RobotLocomotion / director

A robotics interface and visualization framework, with extensive applications for working with http://drake.mit.edu
BSD 3-Clause "New" or "Revised" License
178 stars 86 forks source link

Supporting zeromq for drake-visualizer #586

Open rdeits opened 6 years ago

rdeits commented 6 years ago

I'm still using drake-visualizer (in RemoteTreeViewer mode) as my visualizer daily, and it's great, but I'm finding more and more that I'm running into issues trying to visualize meshes or pointclouds that are too large for LCM. We could try to fix LCM to enable message chunking, but since the tree viewer is already using its own message encoding, it's really not getting any benefit from LCM at all. @patmarion I know we talked about using ZMQ in the past, and I think being able to use tcp or ipc would probably resolve the issues I'm having with LCM+udp. As I recall, the issue was needing to spawn a new event loop to handle the ZMQ requests, since the threading python module doesn't work in Director. Is that still the case?

How would I go about making this happen?

patmarion commented 6 years ago

I think threading can be used in Director successfully. Last year I wrote a class named TaskRunner that helps run threads in Director:

from director.taskrunner import TaskRunner

def test():
    while True:
        print 'on thread'
        time.sleep(1.0)

t = TaskRunner()
t.callOnThread(test)

(note, this class was only in spartan, but I just merged a PR to add it to director/master)
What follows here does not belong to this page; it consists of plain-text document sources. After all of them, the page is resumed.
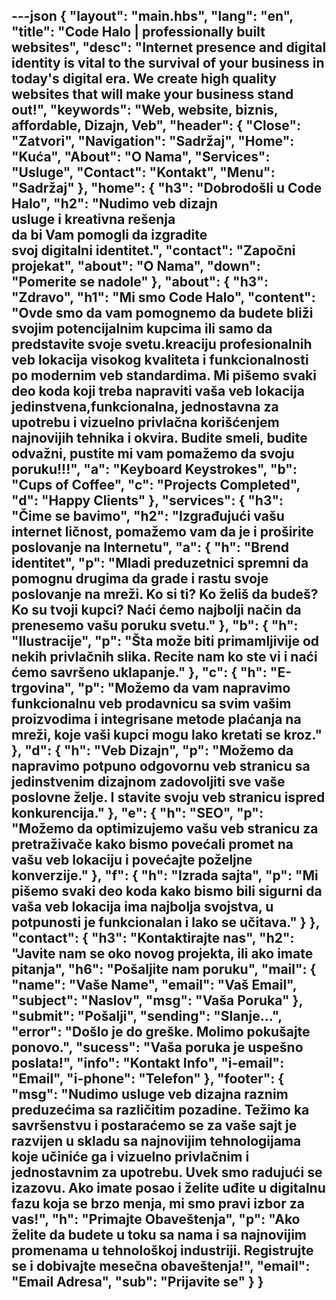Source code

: ---json
{
  "layout": "main.hbs",
  "lang": "en",
  "title": "Code Halo | professionally built websites",
  "desc": "Internet presence and digital identity is vital to the survival of your business in today's digital era. We create high quality websites that will make your business stand out!",
  "keywords": "Web, website, biznis, affordable, Dizajn, Veb",
  "header": {
    "Close": "Zatvori",
    "Navigation": "Sadržaj",
    "Home": "Kuća",
    "About": "O Nama",
    "Services": "Usluge",
    "Contact": "Kontakt",
    "Menu": "Sadržaj"
  },
  "home": {
    "h3": "Dobrodošli u Code Halo",
    "h2": "Nudimo veb dizajn <br />usluge i kreativna rešenja <br />da bi Vam pomogli da izgradite <br />svoj digitalni identitet.",
    "contact": "Započni projekat",
    "about": "O Nama",
    "down": "Pomerite se nadole"
  },
  "about": {
    "h3": "Zdravo",
    "h1": "Mi smo Code Halo",
    "content": "Ovde smo da vam pomognemo da budete bliži svojim potencijalnim kupcima ili samo da predstavite svoje svetu.kreaciju profesionalnih veb lokacija visokog kvaliteta i funkcionalnosti po modernim veb standardima. Mi pišemo svaki deo koda koji treba napraviti vaša veb lokacija jedinstvena,funkcionalna, jednostavna za upotrebu i vizuelno privlačna korišćenjem najnovijih tehnika i okvira. Budite smeli, budite odvažni, pustite mi vam pomažemo da svoju poruku!!!",
    "a": "Keyboard Keystrokes",
    "b": "Cups of Coffee",
    "c": "Projects Completed",
    "d": "Happy Clients"
  },
  "services": {
    "h3": "Čime se bavimo",
    "h2": "Izgrađujući vašu internet ličnost, pomažemo vam da je i proširite poslovanje na Internetu",
    "a": {
      "h": "Brend identitet",
      "p": "Mladi preduzetnici spremni da pomognu drugima da grade i rastu svoje poslovanje na mreži. Ko si ti? Ko želiš da budeš? Ko su tvoji kupci? Naći ćemo najbolji način da prenesemo vašu poruku svetu."
    },
    "b": {
      "h": "Ilustracije",
      "p": "Šta može biti primamljivije od nekih privlačnih slika. Recite nam ko ste vi i naći ćemo savršeno uklapanje."
    },
    "c": {
      "h": "E-trgovina",
      "p": "Možemo da vam napravimo funkcionalnu veb prodavnicu sa svim vašim proizvodima i integrisane metode plaćanja na mreži, koje vaši kupci mogu lako kretati se kroz."
    },
    "d": {
      "h": "Veb Dizajn",
      "p": "Možemo da napravimo potpuno odgovornu veb stranicu sa jedinstvenim dizajnom zadovoljiti sve vaše poslovne želje. I stavite svoju veb stranicu ispred konkurencija."
    },
    "e": {
      "h": "SEO",
      "p": "Možemo da optimizujemo vašu veb stranicu za pretraživače kako bismo povećali promet na vašu veb lokaciju i povećajte poželjne konverzije."
    },
    "f": {
      "h": "Izrada sajta",
      "p": "Mi pišemo svaki deo koda kako bismo bili sigurni da vaša veb lokacija ima najbolja svojstva, u potpunosti je funkcionalan i lako se učitava."
    }
  },
  "contact": {
    "h3": "Kontaktirajte nas",
    "h2": "Javite nam se oko novog projekta, ili ako imate pitanja",
    "h6": "Pošaljite nam poruku",
    "mail": {
      "name": "Vaše Name",
      "email": "Vaš Email",
      "subject": "Naslov",
      "msg": "Vaša Poruka"
    },
    "submit": "Pošalji",
    "sending": "Slanje...",
    "error": "Došlo je do greške. Molimo pokušajte ponovo.",
    "sucess": "Vaša poruka je uspešno poslata!",
    "info": "Kontakt Info",
    "i-email": "Email",
    "i-phone": "Telefon"
  },
  "footer": {
    "msg": "Nudimo usluge veb dizajna raznim preduzećima sa različitim pozadine. Težimo ka savršenstvu i postaraćemo se za vaše sajt je razvijen u skladu sa najnovijim tehnologijama koje učiniće ga i vizuelno privlačnim i jednostavnim za upotrebu. Uvek smo radujući se izazovu. Ako imate posao i želite uđite u digitalnu fazu koja se brzo menja, mi smo pravi izbor za vas!",
    "h": "Primajte Obaveštenja",
    "p": "Ako želite da budete u toku sa nama i sa najnovijim promenama u tehnološkoj industriji. Registrujte se i dobivajte mesečna obaveštenja!",
    "email": "Email Adresa",
    "sub": "Prijavite se"
  }
}
---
The tricky part with threads in Director is that the Qt C++ event loop has control, not the Python runtime. The python thread starts but has limited opportunities to get scheduled, so your thread will be sluggish. The other problem is that interacting with C++ objects (like the vtk visualization window) is best done exclusively from the main python thread.

The TaskRunner solves this problem by ensuring the Qt event loop pumps the Python runtime. Thread performance won't be quite as good as if you run your program directly with the python interpreter, but it works pretty well for most purposes, and I think it works great if your thread just does blocking IO like zeromq / sockets.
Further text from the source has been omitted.